Source records

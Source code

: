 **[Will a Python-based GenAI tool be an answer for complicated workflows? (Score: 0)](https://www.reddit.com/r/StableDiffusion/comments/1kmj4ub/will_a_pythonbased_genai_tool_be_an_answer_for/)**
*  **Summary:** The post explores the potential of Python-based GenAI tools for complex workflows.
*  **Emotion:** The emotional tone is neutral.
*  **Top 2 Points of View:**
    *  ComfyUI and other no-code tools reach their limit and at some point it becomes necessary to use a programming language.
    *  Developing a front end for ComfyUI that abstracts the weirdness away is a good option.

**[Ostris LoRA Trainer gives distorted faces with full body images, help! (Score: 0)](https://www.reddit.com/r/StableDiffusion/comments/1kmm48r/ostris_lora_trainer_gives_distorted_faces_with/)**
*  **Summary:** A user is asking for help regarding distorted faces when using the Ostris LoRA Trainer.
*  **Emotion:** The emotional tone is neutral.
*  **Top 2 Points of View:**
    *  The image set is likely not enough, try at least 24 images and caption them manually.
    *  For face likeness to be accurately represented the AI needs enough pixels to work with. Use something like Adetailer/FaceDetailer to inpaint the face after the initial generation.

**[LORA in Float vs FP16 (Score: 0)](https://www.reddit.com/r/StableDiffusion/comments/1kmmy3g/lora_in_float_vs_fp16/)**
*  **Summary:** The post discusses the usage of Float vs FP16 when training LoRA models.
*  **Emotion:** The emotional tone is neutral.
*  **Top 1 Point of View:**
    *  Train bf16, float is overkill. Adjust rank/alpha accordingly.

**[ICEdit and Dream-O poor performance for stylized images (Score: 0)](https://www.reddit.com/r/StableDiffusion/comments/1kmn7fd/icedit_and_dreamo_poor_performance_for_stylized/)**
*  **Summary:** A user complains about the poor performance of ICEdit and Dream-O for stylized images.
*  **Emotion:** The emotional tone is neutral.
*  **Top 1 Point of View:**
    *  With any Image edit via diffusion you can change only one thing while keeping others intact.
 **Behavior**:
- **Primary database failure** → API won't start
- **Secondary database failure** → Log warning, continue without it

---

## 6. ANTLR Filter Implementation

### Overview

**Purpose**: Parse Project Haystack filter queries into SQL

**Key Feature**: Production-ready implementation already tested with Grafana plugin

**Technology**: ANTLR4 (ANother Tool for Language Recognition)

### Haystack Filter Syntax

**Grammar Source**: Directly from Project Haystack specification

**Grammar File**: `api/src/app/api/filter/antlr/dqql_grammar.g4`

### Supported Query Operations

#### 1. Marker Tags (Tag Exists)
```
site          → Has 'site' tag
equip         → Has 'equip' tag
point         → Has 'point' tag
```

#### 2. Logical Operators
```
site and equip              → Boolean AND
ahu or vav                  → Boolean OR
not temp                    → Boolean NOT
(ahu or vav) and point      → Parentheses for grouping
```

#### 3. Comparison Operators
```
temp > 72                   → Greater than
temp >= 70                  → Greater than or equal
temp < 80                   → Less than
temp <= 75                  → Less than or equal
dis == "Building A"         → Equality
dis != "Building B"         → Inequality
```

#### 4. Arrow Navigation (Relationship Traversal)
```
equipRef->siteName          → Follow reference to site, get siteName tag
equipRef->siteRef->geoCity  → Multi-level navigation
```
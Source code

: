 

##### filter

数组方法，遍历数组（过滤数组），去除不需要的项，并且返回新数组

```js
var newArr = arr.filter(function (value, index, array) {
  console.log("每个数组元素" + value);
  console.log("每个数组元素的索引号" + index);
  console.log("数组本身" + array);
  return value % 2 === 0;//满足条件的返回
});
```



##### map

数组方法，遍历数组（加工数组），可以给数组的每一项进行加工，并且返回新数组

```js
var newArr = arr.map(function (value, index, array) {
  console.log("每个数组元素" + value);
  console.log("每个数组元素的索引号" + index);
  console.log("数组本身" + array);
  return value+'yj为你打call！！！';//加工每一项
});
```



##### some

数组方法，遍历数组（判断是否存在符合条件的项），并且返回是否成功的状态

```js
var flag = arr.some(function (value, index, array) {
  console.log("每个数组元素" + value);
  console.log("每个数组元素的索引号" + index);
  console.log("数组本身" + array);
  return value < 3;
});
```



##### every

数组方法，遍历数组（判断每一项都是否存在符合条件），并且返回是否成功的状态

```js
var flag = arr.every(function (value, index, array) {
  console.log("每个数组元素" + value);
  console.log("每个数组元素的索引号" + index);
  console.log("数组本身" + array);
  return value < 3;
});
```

▶ [TASK ITEM] Extract the entries above verbatim.

▶ [RESPONSE BOX]
Source code

: **[Will a Python-based GenAI tool be an answer for complicated workflows? (Score: 0)](https://www.reddit.com/r/StableDiffusion/comments/1kmj4ub/will_a_pythonbased_genai_tool_be_an_answer_for/)**
*  **Summary:** The post explores the potential of Python-based GenAI tools for complex workflows.
*  **Emotion:** The emotional tone is neutral.
*  **Top 2 Points of View:**
    *  ComfyUI and other no-code tools reach their limit and at some point it becomes necessary to use a programming language.
    *  Developing a front end for ComfyUI that abstracts the weirdness away is a good option.

**[Ostris LoRA Trainer gives distorted faces with full body images, help! (Score: 0)](https://www.reddit.com/r/StableDiffusion/comments/1kmm48r/ostris_lora_trainer_gives_distorted_faces_with/)**
*  **Summary:** A user is asking for help regarding distorted faces when using the Ostris LoRA Trainer.
*  **Emotion:** The emotional tone is neutral.
*  **Top 2 Points of View:**
    *  The image set is likely not enough, try at least 24 images and caption them manually.
    *  For face likeness to be accurately represented the AI needs enough pixels to work with. Use something like Adetailer/FaceDetailer to inpaint the face after the initial generation.

**[LORA in Float vs FP16 (Score: 0)](https://www.reddit.com/r/StableDiffusion/comments/1kmmy3g/lora_in_float_vs_fp16/)**
*  **Summary:** The post discusses the usage of Float vs FP16 when training LoRA models.
*  **Emotion:** The emotional tone is neutral.
*  **Top 1 Point of View:**
    *  Train bf16, float is overkill. Adjust rank/alpha accordingly.

**[ICEdit and Dream-O poor performance for stylized images (Score: 0)](https://www.reddit.com/r/StableDiffusion/comments/1kmn7fd/icedit_and_dreamo_poor_performance_for_stylized/)**
*  **Summary:** A user complains about the poor performance of ICEdit and Dream-O for stylized images.
*  **Emotion:** The emotional tone is neutral.
*  **Top 1 Point of View:**
    *  With any Image edit via diffusion you can change only one thing while keeping others intact.
 **Behavior**:
- **Primary database failure** → API won't start
- **Secondary database failure** → Log warning, continue without it

---

## 6. ANTLR Filter Implementation

### Overview

**Purpose**: Parse Project Haystack filter queries into SQL

**Key Feature**: Production-ready implementation already tested with Grafana plugin

**Technology**: ANTLR4 (ANother Tool for Language Recognition)

### Haystack Filter Syntax

**Grammar Source**: Directly from Project Haystack specification

**Grammar File**: `api/src/app/api/filter/antlr/dqql_grammar.g4`

### Supported Query Operations

#### 1. Marker Tags (Tag Exists)
```
site          → Has 'site' tag
equip         → Has 'equip' tag
point         → Has 'point' tag
```

#### 2. Logical Operators
```
site and equip              → Boolean AND
ahu or vav                  → Boolean OR
not temp                    → Boolean NOT
(ahu or vav) and point      → Parentheses for grouping
```

#### 3. Comparison Operators
```
temp > 72                   → Greater than
temp >= 70                  → Greater than or equal
temp < 80                   → Less than
temp <= 75                  → Less than or equal
dis == "Building A"         → Equality
dis != "Building B"         → Inequality
```

#### 4. Arrow Navigation (Relationship Traversal)
```
equipRef->siteName          → Follow reference to site, get siteName tag
equipRef->siteRef->geoCity  → Multi-level navigation
```
Source code

: 

##### filter

数组方法，遍历数组（过滤数组），去除不需要的项，并且返回新数组

```js
var newArr = arr.filter(function (value, index, array) {
  console.log("每个数组元素" + value);
  console.log("每个数组元素的索引号" + index);
  console.log("数组本身" + array);
  return value % 2 === 0;//满足条件的返回
});
```



##### map

数组方法，遍历数组（加工数组），可以给数组的每一项进行加工，并且返回新数组

```js
var newArr = arr.map(function (value, index, array) {
  console.log("每个数组元素" + value);
  console.log("每个数组元素的索引号" + index);
  console.log("数组本身" + array);
  return value+'yj为你打call！！！';//加工每一项
});
```



##### some

数组方法，遍历数组（判断是否存在符合条件的项），并且返回是否成功的状态

```js
var flag = arr.some(function (value, index, array) {
  console.log("每个数组元素" + value);
  console.log("每个数组元素的索引号" + index);
  console.log("数组本身" + array);
  return value < 3;
});
```



##### every

数组方法，遍历数组（判断每一项都是否存在符合条件），并且返回是否成功的状态

```js
var flag = arr.every(function (value, index, array) {
  console.log("每个数组元素" + value);
  console.log("每个数组元素的索引号" + index);
  console.log("数组本身" + array);
  return value < 3;
});
```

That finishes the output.